Distributed Training and Inference¶
Orca Estimator
provides sklearn-style APIs for transparently distributed model training and inference
1. Estimator¶
To perform distributed training and inference, the user can first create an Orca Estimator
from any standard (single-node) TensorFlow, Kera or PyTorch model, and then call Estimator.fit
or Estimator.predict
methods (using the data-parallel processing pipeline as input).
Under the hood, the Orca Estimator
will replicate the model on each node in the cluster, feed the data partition (generated by the data-parallel processing pipeline) on each node to the local model replica, and synchronize model parameters using various backend technologies (such as Horovod, tf.distribute.MirroredStrategy
, torch.distributed
, or the parameter sync layer in BigDL).
2. TensorFlow/Keras Estimator¶
2.1 TensorFlow 1.15 and Keras 2.3¶
There are two ways to create an Estimator for TensorFlow 1.15, either from a low level computation graph or a Keras model. Examples are as follow:
TensorFlow Computation Graph:
# define inputs to the graph
images = tf.placeholder(dtype=tf.float32, shape=(None, 28, 28, 1))
labels = tf.placeholder(dtype=tf.int32, shape=(None,))

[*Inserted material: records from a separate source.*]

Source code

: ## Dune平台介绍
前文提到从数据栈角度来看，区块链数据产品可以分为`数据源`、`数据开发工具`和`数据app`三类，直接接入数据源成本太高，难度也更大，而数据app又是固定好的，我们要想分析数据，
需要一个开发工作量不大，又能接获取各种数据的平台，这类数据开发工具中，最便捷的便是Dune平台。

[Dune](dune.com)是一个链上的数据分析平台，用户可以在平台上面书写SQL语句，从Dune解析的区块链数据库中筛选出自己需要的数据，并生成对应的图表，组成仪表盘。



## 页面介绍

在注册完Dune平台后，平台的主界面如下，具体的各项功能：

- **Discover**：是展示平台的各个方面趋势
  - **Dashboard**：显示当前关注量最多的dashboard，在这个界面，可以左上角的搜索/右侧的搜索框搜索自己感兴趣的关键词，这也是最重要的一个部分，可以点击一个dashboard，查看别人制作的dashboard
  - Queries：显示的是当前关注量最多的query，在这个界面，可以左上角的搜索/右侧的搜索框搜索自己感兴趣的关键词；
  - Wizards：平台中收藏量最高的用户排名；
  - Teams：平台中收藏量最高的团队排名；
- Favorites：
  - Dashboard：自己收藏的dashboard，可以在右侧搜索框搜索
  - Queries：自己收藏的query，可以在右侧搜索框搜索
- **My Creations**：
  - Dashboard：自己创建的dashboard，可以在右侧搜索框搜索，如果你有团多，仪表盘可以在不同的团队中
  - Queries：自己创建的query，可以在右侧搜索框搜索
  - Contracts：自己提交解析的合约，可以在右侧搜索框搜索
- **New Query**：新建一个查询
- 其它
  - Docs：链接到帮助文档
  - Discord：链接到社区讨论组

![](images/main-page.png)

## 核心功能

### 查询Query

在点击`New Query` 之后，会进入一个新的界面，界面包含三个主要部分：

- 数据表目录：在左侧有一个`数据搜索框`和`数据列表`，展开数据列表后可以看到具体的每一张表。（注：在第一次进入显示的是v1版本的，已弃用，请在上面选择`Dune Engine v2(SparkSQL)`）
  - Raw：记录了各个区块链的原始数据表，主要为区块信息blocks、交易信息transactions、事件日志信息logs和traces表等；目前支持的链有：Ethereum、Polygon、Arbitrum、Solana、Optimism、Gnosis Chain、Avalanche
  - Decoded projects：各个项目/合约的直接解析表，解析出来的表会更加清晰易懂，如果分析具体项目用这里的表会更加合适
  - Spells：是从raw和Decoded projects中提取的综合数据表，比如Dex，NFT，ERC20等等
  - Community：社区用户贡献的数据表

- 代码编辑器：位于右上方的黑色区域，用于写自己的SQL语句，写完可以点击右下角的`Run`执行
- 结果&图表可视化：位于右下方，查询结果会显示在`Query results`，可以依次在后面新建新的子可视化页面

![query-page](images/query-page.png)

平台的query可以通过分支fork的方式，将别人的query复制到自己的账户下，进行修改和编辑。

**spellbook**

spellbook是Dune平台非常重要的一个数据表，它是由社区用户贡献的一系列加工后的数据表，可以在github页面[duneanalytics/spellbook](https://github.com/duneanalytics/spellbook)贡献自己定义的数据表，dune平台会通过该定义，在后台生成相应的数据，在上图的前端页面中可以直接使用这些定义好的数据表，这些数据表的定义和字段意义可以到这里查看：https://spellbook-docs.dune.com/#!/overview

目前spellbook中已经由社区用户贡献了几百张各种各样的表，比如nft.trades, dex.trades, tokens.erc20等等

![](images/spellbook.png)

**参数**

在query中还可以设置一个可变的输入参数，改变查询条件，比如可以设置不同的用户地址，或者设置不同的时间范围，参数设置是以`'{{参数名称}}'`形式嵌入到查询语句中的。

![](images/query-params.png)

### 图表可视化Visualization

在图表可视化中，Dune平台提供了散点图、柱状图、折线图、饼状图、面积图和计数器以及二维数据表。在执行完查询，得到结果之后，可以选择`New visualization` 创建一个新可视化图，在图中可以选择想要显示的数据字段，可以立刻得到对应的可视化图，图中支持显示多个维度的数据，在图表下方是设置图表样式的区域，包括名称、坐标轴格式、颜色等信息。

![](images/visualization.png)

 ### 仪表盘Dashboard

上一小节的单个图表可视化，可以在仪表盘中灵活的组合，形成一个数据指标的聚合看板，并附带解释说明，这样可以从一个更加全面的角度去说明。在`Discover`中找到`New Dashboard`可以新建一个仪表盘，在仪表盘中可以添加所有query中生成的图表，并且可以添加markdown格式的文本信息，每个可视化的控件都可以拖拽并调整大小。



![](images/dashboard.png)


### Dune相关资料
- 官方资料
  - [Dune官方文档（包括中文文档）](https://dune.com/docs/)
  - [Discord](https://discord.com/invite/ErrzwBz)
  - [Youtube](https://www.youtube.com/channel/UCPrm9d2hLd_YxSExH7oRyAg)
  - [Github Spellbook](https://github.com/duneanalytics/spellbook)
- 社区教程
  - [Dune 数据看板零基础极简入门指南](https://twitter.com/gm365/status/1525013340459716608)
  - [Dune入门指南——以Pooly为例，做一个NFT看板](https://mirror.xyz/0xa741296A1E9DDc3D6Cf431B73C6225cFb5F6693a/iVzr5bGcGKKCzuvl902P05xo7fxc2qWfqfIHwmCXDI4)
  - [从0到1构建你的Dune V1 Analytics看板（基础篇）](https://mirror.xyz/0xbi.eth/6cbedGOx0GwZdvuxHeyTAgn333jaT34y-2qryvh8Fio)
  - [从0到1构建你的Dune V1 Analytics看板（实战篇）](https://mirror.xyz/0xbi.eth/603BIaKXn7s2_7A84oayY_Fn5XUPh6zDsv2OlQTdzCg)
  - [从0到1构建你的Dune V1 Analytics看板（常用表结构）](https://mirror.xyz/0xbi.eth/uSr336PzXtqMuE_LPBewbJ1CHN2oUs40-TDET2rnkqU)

# define the network and loss
logits = lenet(images)
loss = tf.reduce_mean(tf.losses.sparse_softmax_cross_entropy(logits=logits, labels=labels))
# define a metric
acc = accuracy(logits, labels)
# create an estimator using endpoints of the graph
est = Estimator.from_graph(inputs=images,
outputs=logits,
labels=labels,
loss=loss,
optimizer=tf.train.AdamOptimizer(),
metrics={"acc": acc})
Keras Model:
model = create_keras_lenet_model()
model.compile(optimizer=keras.optimizers.RMSprop(),
loss='sparse_categorical_crossentropy',
metrics=['accuracy'])
est = Estimator.from_keras(keras_model=model)
Then users can perform distributed model training and inference as follows:
dataset = tfds.load(name="mnist", split="train")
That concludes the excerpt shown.